This chimp named Santino from the Furuvik Zoo in Sweden is known to have a temper. He throws rocks at zoo patrons who annoy him.
More than 10 hours of chimp calls have just been cataloged, digitized and made available online, according to a paper in the latest issue of the journal Scientific Data.
The sound files, now stored in the Macaulay Library at Cornell University, come from the largest data set of audio recordings of free-living, young chimps. Frans Plooij of the International Research-institute on Infant Studies, who authored the new paper, and the late Hetty van de Rijt-Plooij made the recordings when they were at Gombe National Park, Tanzania, from 1971 to 1973.

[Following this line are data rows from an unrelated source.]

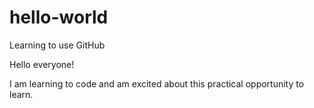 # hello-world
Learning to use GitHub

Hello everyone! 

I am learning to code and am excited about this practical opportunity to learn.
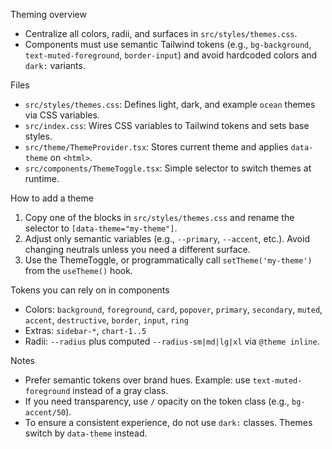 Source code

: Theming overview

- Centralize all colors, radii, and surfaces in `src/styles/themes.css`.
- Components must use semantic Tailwind tokens (e.g., `bg-background`, `text-muted-foreground`, `border-input`) and avoid hardcoded colors and `dark:` variants.

Files

- `src/styles/themes.css`: Defines light, dark, and example `ocean` themes via CSS variables.
- `src/index.css`: Wires CSS variables to Tailwind tokens and sets base styles.
- `src/theme/ThemeProvider.tsx`: Stores current theme and applies `data-theme` on `<html>`.
- `src/components/ThemeToggle.tsx`: Simple selector to switch themes at runtime.

How to add a theme

1. Copy one of the blocks in `src/styles/themes.css` and rename the selector to `[data-theme="my-theme"]`.
2. Adjust only semantic variables (e.g., `--primary`, `--accent`, etc.). Avoid changing neutrals unless you need a different surface.
3. Use the ThemeToggle, or programmatically call `setTheme('my-theme')` from the `useTheme()` hook.

Tokens you can rely on in components

- Colors: `background`, `foreground`, `card`, `popover`, `primary`, `secondary`, `muted`, `accent`, `destructive`, `border`, `input`, `ring`
- Extras: `sidebar-*`, `chart-1..5`
- Radii: `--radius` plus computed `--radius-sm|md|lg|xl` via `@theme inline`.

Notes

- Prefer semantic tokens over brand hues. Example: use `text-muted-foreground` instead of a gray class.
- If you need transparency, use `/` opacity on the token class (e.g., `bg-accent/50`).
- To ensure a consistent experience, do not use `dark:` classes. Themes switch by `data-theme` instead.

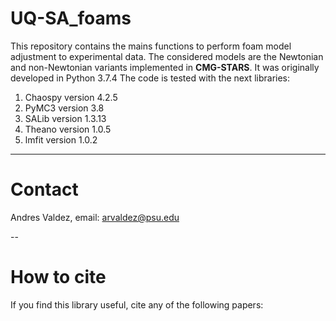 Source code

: # UQ-SA_foams

This repository contains the mains functions to perform foam model adjustment
to experimental data. The considered models are the Newtonian and non-Newtonian
variants implemented in **CMG-STARS**. It was originally developed in Python 3.7.4
The code is tested with the next libraries:

1. Chaospy version 4.2.5
2. PyMC3 version 3.8
3. SALib version 1.3.13
4. Theano version 1.0.5
5. lmfit version 1.0.2

---

# Contact
Andres Valdez, email: arvaldez@psu.edu


--
# How to cite
If you find this library useful, cite any of the following papers:

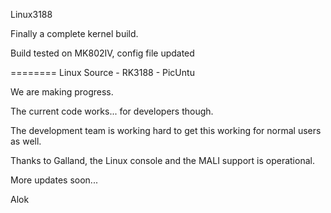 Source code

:Linux3188

Finally a complete kernel build.

Build tested on MK802IV, config file updated

========
Linux Source - RK3188 - PicUntu

We are making progress.

The current code works... for developers though.

The development team is working hard to get this working for normal users as well.

Thanks to Galland, the Linux console and the MALI support is operational.

More updates soon...

Alok


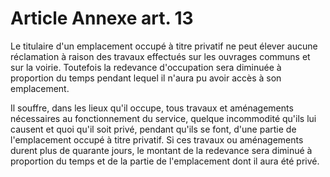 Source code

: # Article Annexe art. 13

Le titulaire d'un emplacement occupé à titre privatif ne peut élever aucune réclamation à raison des travaux effectués sur les ouvrages communs et sur la voirie. Toutefois la redevance d'occupation sera diminuée à proportion du temps pendant lequel il n'aura pu avoir accès à son emplacement.

Il souffre, dans les lieux qu'il occupe, tous travaux et aménagements nécessaires au fonctionnement du service, quelque incommodité qu'ils lui causent et quoi qu'il soit privé, pendant qu'ils se font, d'une partie de l'emplacement occupé à titre privatif. Si ces travaux ou aménagements durent plus de quarante jours, le montant de la redevance sera diminué à proportion du temps et de la partie de l'emplacement dont il aura été privé.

The audio files feature the "grunts," "hoocalls," "barks," "squeals," and other vocalizations of 17 young chimps. The recordings have not yet been analyzed for their meaning, so the most extensive attempt to understand chimpanzee calls remains unfinished. The researchers did, however, rate the calls from one to five stars, with five given to the highest quality recordings. The files selected for this list all received five stars.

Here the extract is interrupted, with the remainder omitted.